Juga gunakan dan simpanlah produk berbahaya yang mudah menguap sesuai dengan petunjuk pada kemasannya. Tapi kalau bisa, gantilah dengan produk yang tidak berbahaya. Termasuk, jangan merokok di dalam ruang atau hentikan sama sekali dan jangan membeli mebel dari tripleks atau particleboard lainnya. Kalau dapat, ceklah apakah ada gas radon di dalam rumah dengan menggunakan test kit. Kalau ada, apalagi tinggi kadarnya maka mau tak mau mesti pindah atau pondasi rumah diperbaiki dan pasanglah pelindung (seal).
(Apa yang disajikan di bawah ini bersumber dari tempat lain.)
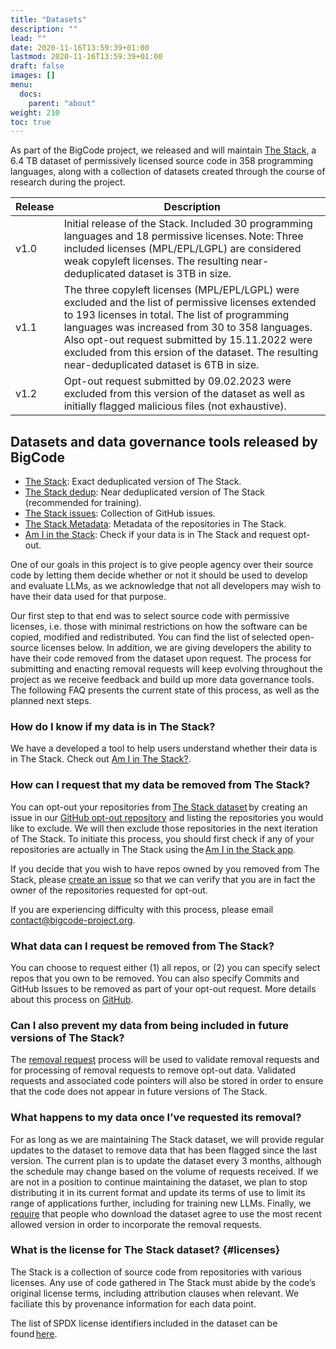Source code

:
 ```yaml
---
title: "Datasets"
description: ""
lead: ""
date: 2020-11-16T13:59:39+01:00
lastmod: 2020-11-16T13:59:39+01:00
draft: false
images: []
menu:
  docs:
    parent: "about"
weight: 210
toc: true
---
```


As part of the BigCode project, we released and will maintain [The Stack](https://huggingface.co/datasets/bigcode/the-stack), a 6.4 TB dataset of permissively licensed source code in 358 programming languages, along with a collection of datasets created through the course of research during the project. 

| Release    | Description                    |
| ---------- | ------------------------------ |
| v1.0       | Initial release of the Stack. Included 30 programming languages and 18 permissive licenses. Note: Three included licenses (MPL/EPL/LGPL) are considered weak copyleft licenses. The resulting near-deduplicated dataset is 3TB in size.    |
| v1.1       |  The three copyleft licenses (MPL/EPL/LGPL) were excluded and the list of permissive licenses extended to 193 licenses in total. The list of programming languages was increased from 30 to 358 languages. Also opt-out request submitted by 15.11.2022 were excluded from this ersion of the dataset. The resulting near-deduplicated dataset is 6TB in size.     |
| v1.2       | Opt-out request submitted by 09.02.2023 were excluded from this version of the dataset as well as initially flagged malicious files (not exhaustive). |

## Datasets and data governance tools released by BigCode
- [The Stack](https://huggingface.co/datasets/bigcode/the-stack): Exact deduplicated version of The Stack. 
- [The Stack dedup](https://huggingface.co/datasets/bigcode/the-stack-dedup): Near deduplicated version of The Stack (recommended for training). 
- [The Stack issues](https://huggingface.co/datasets/bigcode/the-stack-github-issues): Collection of GitHub issues. 
- [The Stack Metadata](https://huggingface.co/datasets/bigcode/the-stack-metadata): Metadata of the repositories in The Stack. 
- [Am I in the Stack](https://huggingface.co/spaces/bigcode/in-the-stack): Check if your data is in The Stack and request opt-out. 

One of our goals in this project is to give people agency over their source code by letting them decide whether or not it should be used to develop and evaluate LLMs, as we acknowledge that not all developers may wish to have their data used for that purpose. 

Our first step to that end was to select source code with permissive licenses, i.e. those with minimal restrictions on how the software can be copied, modified and redistributed. You can find the list of selected open-source licenses below. In addition, we are giving developers the ability to have their code removed from the dataset upon request. The process for submitting and enacting removal requests will keep evolving throughout the project as we receive feedback and build up more data governance tools. The following FAQ presents the current state of this process, as well as the planned next steps. 

### How do I know if my data is in The Stack?
We have a developed a tool to help users understand whether their data is in The Stack. Check out [Am I in The Stack?](https://huggingface.co/spaces/bigcode/in-the-stack). 

### How can I request that my data be removed from The Stack?
You can opt-out your repositories from [The Stack dataset](https://huggingface.co/datasets/bigcode/the-stack) by creating an issue in our [GitHub opt-out repository](https://github.com/bigcode-project/opt-out-v2) and listing the repositories you would like to exclude. We will then exclude those repositories in the next iteration of The Stack.  To initiate this process, you should first check if any of your repositories are actually in The Stack using the [Am I in the Stack app](https://huggingface.co/spaces/bigcode/in-the-stack).  

If you decide that you wish to have repos owned by you removed from The Stack, please [create an issue](https://github.com/bigcode-project/opt-out-v2/issues/new?assignees=&labels=&template=opt-out-request.md&title=Opt-out+request+for+USERNAME) so that we can verify that you are in fact the owner of the repositories requested for opt-out. 

If you are experiencing difficulty with this process, please email contact@bigcode-project.org. 

### What data can I request be removed from The Stack?
You can choose to request either (1) all repos, or (2) you can specify select repos that you own to be removed. You can also specify Commits and GitHub Issues to be removed as part of your opt-out request. More details about this process on [GitHub](https://github.com/bigcode-project/opt-out-v2).

### Can I also prevent my data from being included in future versions of The Stack?
The [removal request](https://github.com/bigcode-project/opt-out-v2) process will be used to validate removal requests and for processing of removal requests to remove opt-out data. Validated requests and associated code pointers will also be stored in order to ensure that the code does not appear in future versions of The Stack.

### What happens to my data once I’ve requested its removal?
For as long as we are maintaining The Stack dataset, we will provide regular updates to the dataset to remove data that has been flagged since the last version. The current plan is to update the dataset every 3 months, although the schedule may change based on the volume of requests received. If we are not in a position to continue maintaining the dataset, we plan to stop distributing it in its current format and update its terms of use to limit its range of applications further, including for training new LLMs. Finally, we [require](https://huggingface.co/datasets/bigcode/the-stack#terms-of-use-for-the-stack) that people who download the dataset agree to use the most recent allowed version in order to incorporate the removal requests. 

### What is the license for The Stack dataset? {#licenses}
The Stack is a collection of source code from repositories with various licenses. Any use of code gathered in The Stack must abide by the code’s original license terms, including attribution clauses when relevant. We faciliate this by provenance information for each data point. 

The list of SPDX license identifiers included in the dataset can be found [here](https://huggingface.co/datasets/bigcode/the-stack/blob/main/licenses.json). 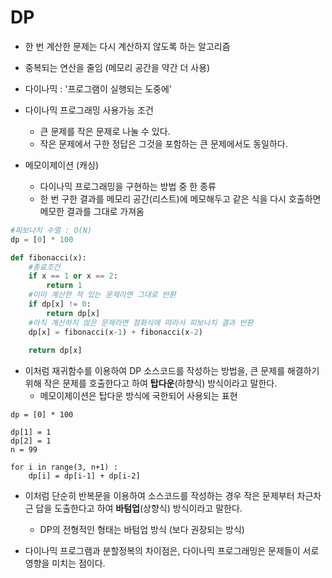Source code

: # DP

- 한 번 계산한 문제는 다시 계산하지 않도록 하는 알고리즘
- 중복되는 연산을 줄임 (메모리 공간을 약간 더 사용)

- 다이나믹 : '프로그램이 실행되는 도중에'
- 다이나믹 프로그래밍 사용가능 조건
  - 큰 문제를 작은 문제로 나눌 수 있다.
  - 작은 문제에서 구한 정답은 그것을 포함하는 큰 문제에서도 동일하다.



- 메모이제이션 (캐싱)
  - 다이나믹 프로그래밍을 구현하는 방법 중 한 종류
  - 한 번 구한 결과를 메모리 공간(리스트)에 메모해두고 같은 식을 다시 호출하면 메모한 결과를 그대로 가져옴

```python
#피보나치 수열 : O(N)
dp = [0] * 100

def fibonacci(x):
    #종료조건
    if x == 1 or x == 2:
        return 1
    #이미 계산한 적 있는 문제라면 그대로 반환
    if dp[x] != 0:
        return dp[x]
    #아직 계산하지 않은 문제라면 점화식에 따라서 피보나치 결과 반환
    dp[x] = fibonacci(x-1) + fibonacci(x-2)
    
    return dp[x]
```

- 이처럼 재귀함수를 이용하여 DP 소스코드를 작성하는 방법을, 큰 문제를 해결하기 위해 작은 문제를 호출한다고 하여 **탑다운**(하향식) 방식이라고 말한다.
  - 메모이제이션은 탑다운 방식에 국한되어 사용되는 표현



```
dp = [0] * 100

dp[1] = 1
dp[2] = 1
n = 99

for i in range(3, n+1) :
	dp[i] = dp[i-1] + dp[i-2]
```



- 이처럼 단순히 반복문을 이용하여 소스코드를 작성하는 경우 작은 문제부터 차근차근 답을 도출한다고 하여 **바텀업**(상향식) 방식이라고 말한다.

  - DP의 전형적인 형태는 바텀업 방식 (보다 권장되는 방식)

  

- 다이나믹 프로그램과 분할정복의 차이점은, 다이나믹 프로그래밍은 문제들이 서로 영향을 미치는 점이다.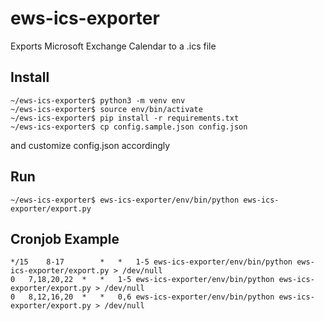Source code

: # ews-ics-exporter
Exports Microsoft Exchange Calendar to a .ics file

## Install
```
~/ews-ics-exporter$ python3 -m venv env
~/ews-ics-exporter$ source env/bin/activate
~/ews-ics-exporter$ pip install -r requirements.txt
~/ews-ics-exporter$ cp config.sample.json config.json
```
and customize config.json accordingly

## Run
```
~/ews-ics-exporter$ ews-ics-exporter/env/bin/python ews-ics-exporter/export.py
```

## Cronjob Example
```
*/15	8-17    	*	*	1-5	ews-ics-exporter/env/bin/python ews-ics-exporter/export.py > /dev/null
0	7,18,20,22	*	*	1-5	ews-ics-exporter/env/bin/python ews-ics-exporter/export.py > /dev/null
0	8,12,16,20	*	*	0,6	ews-ics-exporter/env/bin/python ews-ics-exporter/export.py > /dev/null
```
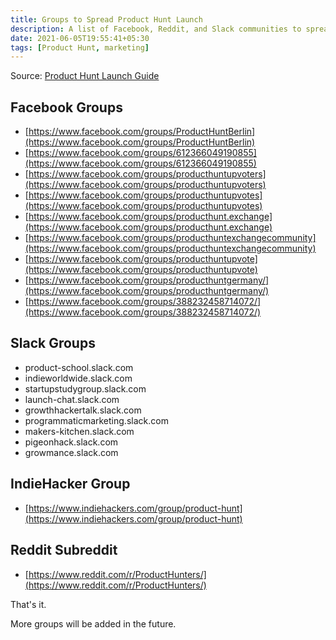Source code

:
 ```yaml
---
title: Groups to Spread Product Hunt Launch
description: A list of Facebook, Reddit, and Slack communities to spread words about your Product Hunt launch.
date: 2021-06-05T19:55:41+05:30
tags: [Product Hunt, marketing]
---
```


Source: [Product Hunt Launch Guide](https://typestudio.co/blog/product-hunt-learnings/)

## Facebook Groups

- [https://www.facebook.com/groups/ProductHuntBerlin](https://www.facebook.com/groups/ProductHuntBerlin)
- [https://www.facebook.com/groups/612366049190855](https://www.facebook.com/groups/612366049190855)
- [https://www.facebook.com/groups/producthuntupvoters](https://www.facebook.com/groups/producthuntupvoters)
- [https://www.facebook.com/groups/producthuntupvotes](https://www.facebook.com/groups/producthuntupvotes)
- [https://www.facebook.com/groups/producthunt.exchange](https://www.facebook.com/groups/producthunt.exchange)
- [https://www.facebook.com/groups/producthuntexchangecommunity](https://www.facebook.com/groups/producthuntexchangecommunity)
- [https://www.facebook.com/groups/producthuntupvote](https://www.facebook.com/groups/producthuntupvote)
- [https://www.facebook.com/groups/producthuntgermany/](https://www.facebook.com/groups/producthuntgermany/)
- [https://www.facebook.com/groups/388232458714072/](https://www.facebook.com/groups/388232458714072/)

## Slack Groups

- product-school.slack.com
- indieworldwide.slack.com
- startupstudygroup.slack.com
- launch-chat.slack.com
- growthhackertalk.slack.com
- programmaticmarketing.slack.com
- makers-kitchen.slack.com
- pigeonhack.slack.com
- growmance.slack.com

## IndieHacker Group

- [https://www.indiehackers.com/group/product-hunt](https://www.indiehackers.com/group/product-hunt)

## Reddit Subreddit

- [https://www.reddit.com/r/ProductHunters/](https://www.reddit.com/r/ProductHunters/)

That's it.

More groups will be added in the future.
Selain itu, jika memungkinkan, pisahkanlah ruang dapur dengan ruang lainnya. Sediakan ventilasi yang baik dan memenuhi syarat di dapur, kamar tidur atau pun di ruang tamu. Makin banyak ventilasi tentu makin bagus untuk mengencerkan polutan di dalam ruang. Selain itu ventilasi juga berfungsi untuk pencegahan kebakaran atau ledakan, kenyamanan, penerangan siang hari dan untuk memandang ke luar.Juga sangat dianjurkan memasang kisi-kisi atau exhausted fan atau cerobong asap utamanya di dapur atau gudang atau pada rumah yang tertutup karena berdempetan seperti di kompleks-kompleks perumahan.Kecuali kalau kondisinya sudah ventilable, karena banyak ruang kosong dan udara dapat mengalir dengan bebas.
Yang terakhir, bukalah semua jendela dan pintu setiap pagi selama mungkin, buatlah petak-petak hijau (green area) dengan menanam pepohonan atau perdu di sekitar rumah. Bisa juga dengan pot-pot bunga agar kesegaran bertambah dari oksigen hasil fotosintesisnya.***


Penulis, peneliti di Enviro Intelligence Center (EIC), Jurusan Teknik
Lingkungan, Univ. Kebangsaan Bandung.